Floating point-to-integer conversions are saturating

Floating point-to-integer conversions now have saturating behavior on x86 and x64 machines. Saturating behavior means that if the converted value is too small or large for the target type, the value is set to the minimum or maximum value, respectively, for that type.

Previous behavior

The following table shows the previous behavior when converting a float or double value.

Convert to ... Value of x (Previous) result
int scalar and packed int.MinValue <= x <= int.MaxValue (int)x
< int.MinValue or > int.MaxValue int.MinValue
long scalar and packed long.MinValue <= x <= long.MaxValue (long)x
< long.MinValue or > long.MaxValue long.MinValue
uint scalar and packed Any value (((long)x << 32) >> 32)
ulong scalar and packed <= 2^63 (long)x
> 2^63 (long)(x - 2^63) + 2^63

New behavior

The following table shows the new behavior when converting a float or double value.

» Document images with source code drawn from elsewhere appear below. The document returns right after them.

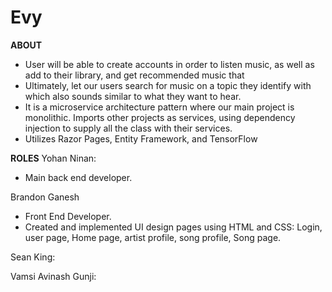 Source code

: # Evy

**ABOUT**
- User will be able to create accounts in order to listen music, as well as add to their library, and get recommended music that
- Ultimately, let our users search for music on a topic they identify with which also sounds similar to what they want to hear.
- It is a microservice architecture pattern where our main project is monolithic. Imports other projects as services, 
using dependency injection to supply all the class with their services.
- Utilizes Razor Pages, Entity Framework, and TensorFlow


**ROLES**
Yohan Ninan: 
- Main back end developer.

Brandon Ganesh
- Front End Developer.
- Created and implemented UI design pages using HTML and CSS: Login, user page, Home page, artist profile, song profile, Song page. 

Sean King: 

Vamsi Avinash Gunji:
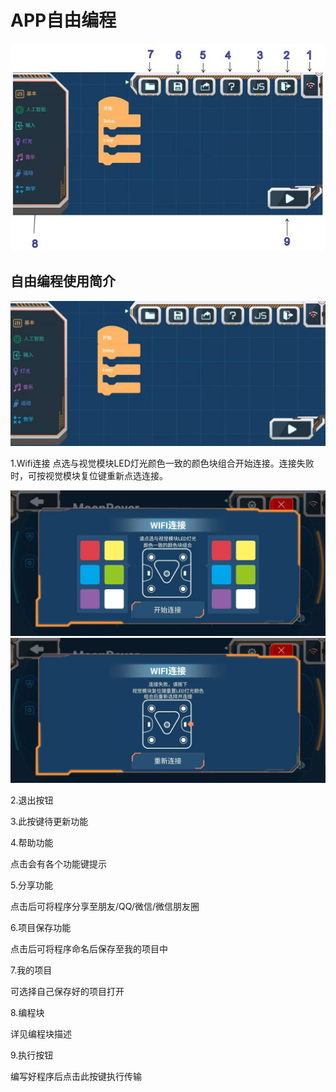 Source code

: # APP自由编程

![](./images/MoonBot_App_P0.jpg)

## 自由编程使用简介

![](./images/MoonBot_App_P.jpg)

1.Wifi连接
点选与视觉模块LED灯光颜色一致的颜色块组合开始连接。连接失败时，可按视觉模块复位键重新点选连接。

![](./images/MoonBot_App_C1.jpg)
![](./images/MoonBot_App_C2.jpg)

2.退出按钮

3.此按键待更新功能

4.帮助功能

点击会有各个功能键提示

5.分享功能

点击后可将程序分享至朋友/QQ/微信/微信朋友圈

6.项目保存功能

点击后可将程序命名后保存至我的项目中

7.我的项目

可选择自己保存好的项目打开

8.编程块

详见编程块描述

9.执行按钮

编写好程序后点击此按键执行传输

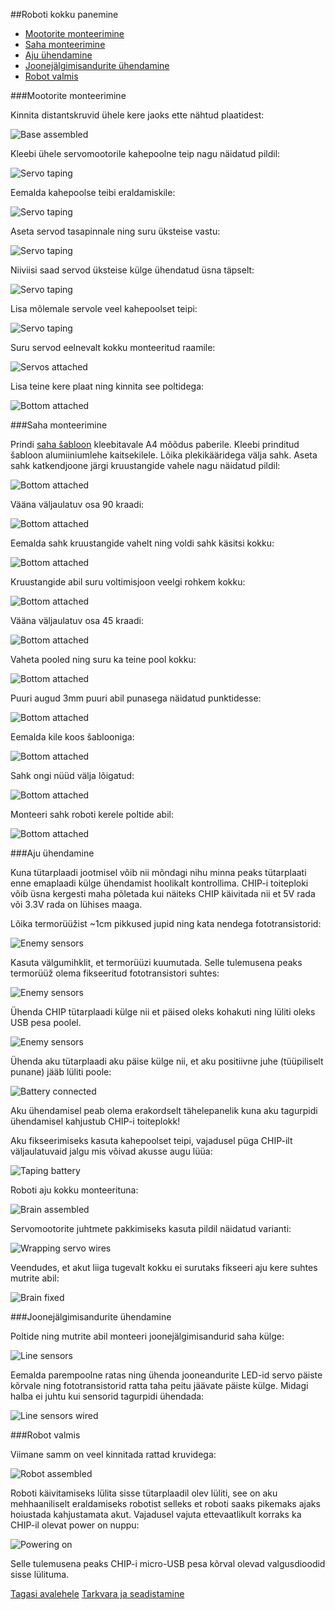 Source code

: ##Roboti kokku panemine

* [Mootorite monteerimine](#mootorite-monteerimine)
* [Saha monteerimine](#saha-monteerimine)
* [Aju ühendamine](#aju-ühendamine)
* [Joonejälgimisandurite ühendamine](#joonejälgimisandurite-ühendamine)
* [Robot valmis](#robot-valmis)

###Mootorite monteerimine

Kinnita distantskruvid ühele kere jaoks ette nähtud plaatidest:

![Base assembled](../img/kit/10-base-assembled.jpg)

Kleebi ühele servomootorile kahepoolne teip nagu näidatud pildil:

![Servo taping](../img/kit/11-servo-taping.jpg)

Eemalda kahepoolse teibi eraldamiskile:

![Servo taping](../img/kit/13-servo-tape-peeling.jpg)

Aseta servod tasapinnale ning suru üksteise vastu:

![Servo taping](../img/kit/14-servos-aligned.jpg)

Niiviisi saad servod üksteise külge ühendatud üsna täpselt:

![Servo taping](../img/kit/15-servos-taped.jpg)

Lisa mõlemale servole veel kahepoolset teipi:

![Servo taping](../img/kit/16-servos-tape-peeling.jpg)

Suru servod eelnevalt kokku monteeritud raamile:

![Servos attached](../img/kit/17-servos-attached.jpg)

Lisa teine kere plaat ning kinnita see poltidega:

![Bottom attached](../img/kit/18-bottom-attached.jpg)


###Saha monteerimine

Prindi [saha šabloon](../plow.svg) kleebitavale A4 mõõdus paberile.
Kleebi prinditud šabloon alumiiniumlehe kaitsekilele.
Lõika plekikääridega välja sahk. Aseta sahk katkendjoone järgi kruustangide vahele nagu näidatud pildil:

![Bottom attached](../img/kit/20-plow.jpg)

Vääna väljaulatuv osa 90 kraadi:

![Bottom attached](../img/kit/21-plow.jpg)

Eemalda sahk kruustangide vahelt ning voldi sahk käsitsi kokku:

![Bottom attached](../img/kit/22-plow.jpg)

Kruustangide abil suru voltimisjoon veelgi rohkem kokku:

![Bottom attached](../img/kit/23-plow.jpg)

Vääna väljaulatuv osa 45 kraadi:

![Bottom attached](../img/kit/24-plow.jpg)

Vaheta pooled ning suru ka teine pool kokku:

![Bottom attached](../img/kit/25-plow.jpg)

Puuri augud 3mm puuri abil punasega näidatud punktidesse:

![Bottom attached](../img/kit/26-plow.jpg)

Eemalda kile koos šablooniga:

![Bottom attached](../img/kit/27-plow.jpg)

Sahk ongi nüüd välja lõigatud:

![Bottom attached](../img/kit/28-plow.jpg)

Monteeri sahk roboti kerele poltide abil:

![Bottom attached](../img/kit/29-plow.jpg)






###Aju ühendamine

Kuna tütarplaadi jootmisel võib nii mõndagi nihu minna peaks tütarplaati enne emaplaadi külge ühendamist hoolikalt kontrollima. CHIP-i toiteploki võib üsna kergesti maha põletada kui näiteks CHIP käivitada nii et 5V rada või 3.3V rada on lühises maaga.

Lõika termorüüžist ~1cm pikkused jupid ning kata nendega fototransistorid:

![Enemy sensors](../img/kit/42-enemy-sensors-covered.jpg)

Kasuta välgumihklit, et termorüüzi kuumutada. Selle tulemusena peaks termorüüž olema fikseeritud fototransistori suhtes:

![Enemy sensors](../img/kit/43-enemy-sensors-shrunk.jpg)

Ühenda CHIP tütarplaadi külge nii et päised oleks kohakuti ning lüliti oleks USB pesa poolel.

![Enemy sensors](../img/kit/44-attaching-daughterboard.jpg)

Ühenda aku tütarplaadi aku päise külge nii, et aku positiivne juhe (tüüpiliselt punane) jääb lüliti poole:

![Battery connected](../img/kit/45-battery-connected.jpg)

Aku ühendamisel peab olema erakordselt tähelepanelik kuna aku tagurpidi ühendamisel kahjustub CHIP-i toiteplokk!

Aku fikseerimiseks kasuta kahepoolset teipi, vajadusel püga CHIP-ilt väljaulatuvaid jalgu mis võivad akusse augu lüüa:

![Taping battery](../img/kit/47-taping-battery.jpg)

Roboti aju kokku monteerituna:

![Brain assembled](../img/kit/48-brain-assembled.jpg)

Servomootorite juhtmete pakkimiseks kasuta pildil näidatud varianti:

![Wrapping servo wires](../img/kit/50-wrapping-servo-wires.jpg)

Veendudes, et akut liiga tugevalt kokku ei surutaks fikseeri aju kere suhtes mutrite abil:

![Brain fixed](../img/kit/52-brain-fixed.jpg)


###Joonejälgimisandurite ühendamine

Poltide ning mutrite abil monteeri joonejälgimisandurid saha külge:

![Line sensors](../img/kit/31-line-sensors-attached.jpg)

Eemalda parempoolne ratas ning ühenda jooneandurite LED-id servo päiste kõrvale ning fototransistorid ratta taha peitu jäävate päiste külge. Midagi halba ei juhtu kui sensorid tagurpidi ühendada:

![Line sensors wired](../img/kit/53-line-sensors-wired.jpg)


###Robot valmis

Viimane samm on veel kinnitada rattad kruvidega:

![Robot assembled](../img/kit/60-robot-assembled.jpg)

Roboti käivitamiseks lülita sisse tütarplaadil olev lüliti, see on aku mehhaaniliselt eraldamiseks robotist selleks et roboti saaks pikemaks ajaks hoiustada kahjustamata akut. Vajadusel vajuta ettevaatlikult korraks ka CHIP-il olevat power on nuppu:

![Powering on](../img/kit/61-powering-on.jpg)

Selle tulemusena peaks CHIP-i micro-USB pesa kõrval olevad valgusdioodid sisse lülituma.

[Tagasi avalehele](index-et.md "Avalehele")
[Tarkvara ja seadistamine](tarkvara.md "Tarkvara ja seadistamine")
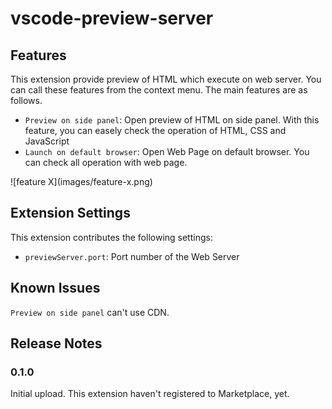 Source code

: # vscode-preview-server

## Features

This extension provide preview of HTML which execute on web server.
You can call these features from the context menu.
The main features are as follows.

* `Preview on side panel`: Open preview of HTML on side panel. With this feature, you can easely check the operation of HTML, CSS and JavaScript
* `Launch on default browser`: Open Web Page on default browser. You can check all operation with web page.

\!\[feature X\]\(images/feature-x.png\)

## Extension Settings

This extension contributes the following settings:

* `previewServer.port`: Port number of the Web Server

## Known Issues

`Preview on side panel` can't use CDN.

## Release Notes

### 0.1.0

Initial upload. This extension haven't registered to Marketplace, yet.
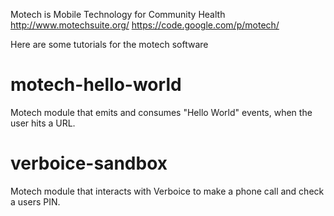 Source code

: Motech is Mobile Technology for Community Health
http://www.motechsuite.org/
https://code.google.com/p/motech/

Here are some tutorials for the motech software

motech-hello-world
==================
Motech module that emits and consumes "Hello World" events, when the user hits a URL.

verboice-sandbox
==================
Motech module that interacts with Verboice to make a phone call and check a users PIN.

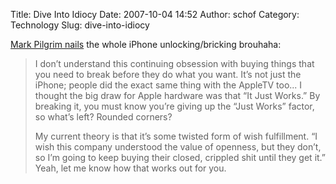 Title: Dive Into Idiocy
Date: 2007-10-04 14:52
Author: schof
Category: Technology
Slug: dive-into-idiocy

[Mark Pilgrim
nails](http://diveintomark.org/archives/2007/10/04/if-wishes-were-iphones "Mark Pilgrim's iPhone Unlocking Article")
the whole iPhone unlocking/bricking brouhaha:

> I don’t understand this continuing obsession with buying things that
> you need to break before they do what you want. It’s not just the
> iPhone; people did the exact same thing with the AppleTV too... I
> thought the big draw for Apple hardware was that “It Just Works.” By
> breaking it, you must know you’re giving up the “Just Works” factor,
> so what’s left? Rounded corners?
>
> My current theory is that it’s some twisted form of wish fulfillment.
> “I wish this company understood the value of openness, but they don’t,
> so I’m going to keep buying their closed, crippled shit until they get
> it.” Yeah, let me know how that works out for you.

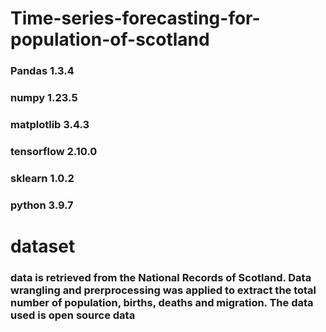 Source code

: # Time-series-forecasting-for-population-of-scotland
### Pandas 1.3.4
### numpy 1.23.5
### matplotlib 3.4.3
### tensorflow 2.10.0
### sklearn 1.0.2
### python 3.9.7

# dataset
### data is retrieved from the National Records of Scotland. Data wrangling and prerprocessing was applied to extract the total number of population, births, deaths and migration. The data used is open source data
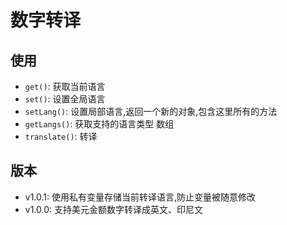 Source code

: # 数字转译

## 使用
* `get()`: 获取当前语言
* `set()`: 设置全局语言
* `setLang()`: 设置局部语言,返回一个新的对象,包含这里所有的方法
* `getLangs()`: 获取支持的语言类型 数组
* `translate()`: 转译

## 版本
* v1.0.1: 使用私有变量存储当前转译语言,防止变量被随意修改
* v1.0.0: 支持美元金额数字转译成英文、印尼文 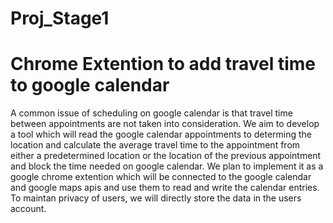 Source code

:# Proj_Stage1
# Chrome Extention to add travel time to google calendar
A common issue of scheduling on google calendar is that travel time between appointments are not taken into consideration.
We aim to develop a tool which will read the google calendar appointments to determing the location and calculate the average travel time to the appointment from either a predetermined location or the location of the previous appointment and block the time needed on google calendar.
We plan to implement it as a google chrome extention which will be connected to the google calendar and google maps apis and use them to read and write the calendar entries.
To maintan privacy of users, we will directly store the data in the users account.
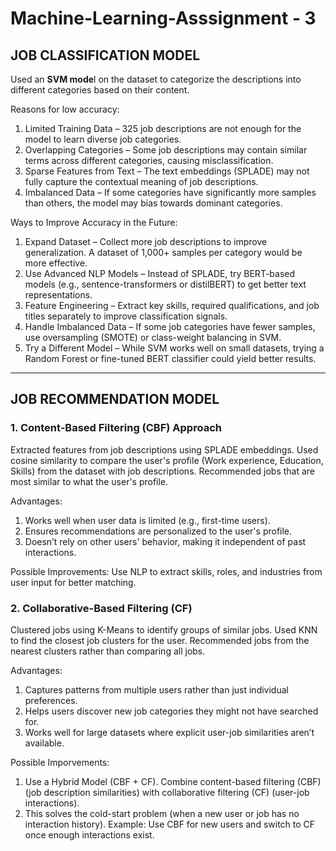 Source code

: # Machine-Learning-Asssignment - 3

## JOB CLASSIFICATION MODEL
Used an **SVM mode**l on the dataset to categorize the descriptions into different categories based on their content.

Reasons for low accuracy:
1. Limited Training Data – 325 job descriptions are not enough for the model to learn diverse job categories.
2. Overlapping Categories – Some job descriptions may contain similar terms across different categories, causing misclassification.
3. Sparse Features from Text – The text embeddings (SPLADE) may not fully capture the contextual meaning of job descriptions.
4. Imbalanced Data – If some categories have significantly more samples than others, the model may bias towards dominant categories.

Ways to Improve Accuracy in the Future:
1. Expand Dataset – Collect more job descriptions to improve generalization. A dataset of 1,000+ samples per category would be more effective.
2. Use Advanced NLP Models – Instead of SPLADE, try BERT-based models (e.g., sentence-transformers or distilBERT) to get better text representations.
3. Feature Engineering – Extract key skills, required qualifications, and job titles separately to improve classification signals.
4. Handle Imbalanced Data – If some job categories have fewer samples, use oversampling (SMOTE) or class-weight balancing in SVM.
5. Try a Different Model – While SVM works well on small datasets, trying a Random Forest or fine-tuned BERT classifier could yield better results.

---

## JOB RECOMMENDATION MODEL
### 1️. Content-Based Filtering (CBF) Approach
Extracted features from job descriptions using SPLADE embeddings.
Used cosine similarity to compare the user's profile (Work experience, Education, Skills) from the dataset with job descriptions.
Recommended jobs that are most similar to what the user's profile.

Advantages:
1. Works well when user data is limited (e.g., first-time users).
2. Ensures recommendations are personalized to the user's profile.
3. Doesn’t rely on other users' behavior, making it independent of past interactions.

Possible Improvements: Use NLP to extract skills, roles, and industries from user input for better matching.

### 2. Collaborative-Based Filtering (CF)
Clustered jobs using K-Means to identify groups of similar jobs.
Used KNN to find the closest job clusters for the user.
Recommended jobs from the nearest clusters rather than comparing all jobs.

Advantages:
1. Captures patterns from multiple users rather than just individual preferences.
2. Helps users discover new job categories they might not have searched for.
3. Works well for large datasets where explicit user-job similarities aren’t available.

Possible Imporvements: 
1. Use a Hybrid Model (CBF + CF). Combine content-based filtering (CBF) (job description similarities) with collaborative filtering (CF) (user-job interactions).
2. This solves the cold-start problem (when a new user or job has no interaction history).
Example: Use CBF for new users and switch to CF once enough interactions exist.
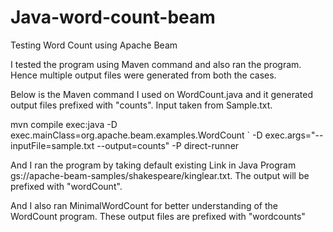 # Java-word-count-beam
Testing Word Count using Apache Beam

I tested the program using Maven command and also ran the program. Hence multiple output files were generated from both the cases.

Below is the Maven command I used on WordCount.java and it generated output files prefixed with "counts". Input taken from Sample.txt.

mvn compile exec:java -D exec.mainClass=org.apache.beam.examples.WordCount `
 -D exec.args="--inputFile=sample.txt --output=counts" -P direct-runner




And I ran the program by taking default existing Link in Java Program gs://apache-beam-samples/shakespeare/kinglear.txt. The output will be prefixed with "wordCount".

And I also ran MinimalWordCount for better understanding of the WordCount program. These output files are prefixed with "wordcounts"
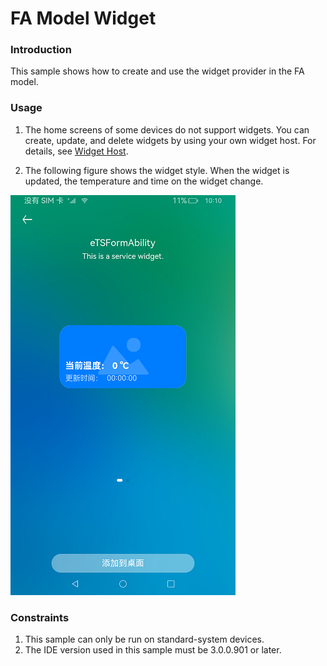 # FA Model Widget

### Introduction

This sample shows how to create and use the widget provider in the FA model.

### Usage

1. The home screens of some devices do not support widgets. You can create, update, and delete widgets by using your own widget host. For details, see [Widget Host](../FormLauncher/README.md).

2. The following figure shows the widget style. When the widget is updated, the temperature and time on the widget change.

![eTSFormExample](screenshots/main.png)

### Constraints

1. This sample can only be run on standard-system devices.
2. The IDE version used in this sample must be 3.0.0.901 or later.
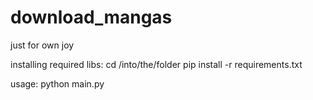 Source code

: # download_mangas
just for own joy

installing required libs:
cd /into/the/folder
pip install -r requirements.txt

usage:
python main.py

Convert to ... Value of x .NET 9+ result
int scalar and packed int.MinValue <= x <= int.MaxValue (int)x
< int.MinValue int.MinValue
> int.MaxValue int.MaxValue
NaN 0
long scalar and packed long.MinValue <= x <= long.MaxValue (long)x
< long.MinValue long.MinValue
> long.MaxValue long.MaxValue
NaN 0
uint scalar and packed 0 <= x <= uint.MaxValue (uint)x
x > uint.MaxValue uint.MaxValue
x < 0 0
ulong scalar and packed 0 <= x <= ulong.MaxValue (ulong)x
x > ulong.MaxValue ulong.MaxValue
x < 0 0

Version introduced

.NET 9 Preview 4

Type of breaking change

This change is a behavioral change.

Reason for change

This change was made to standardize all floating point-to-integer conversions to have saturating behavior and to make the behavior deterministic.

If you relied on the values shown in the Previous behavior section to be returned from the conversion, even if they were incorrect, update your code to expect the values shown in the New behavior section.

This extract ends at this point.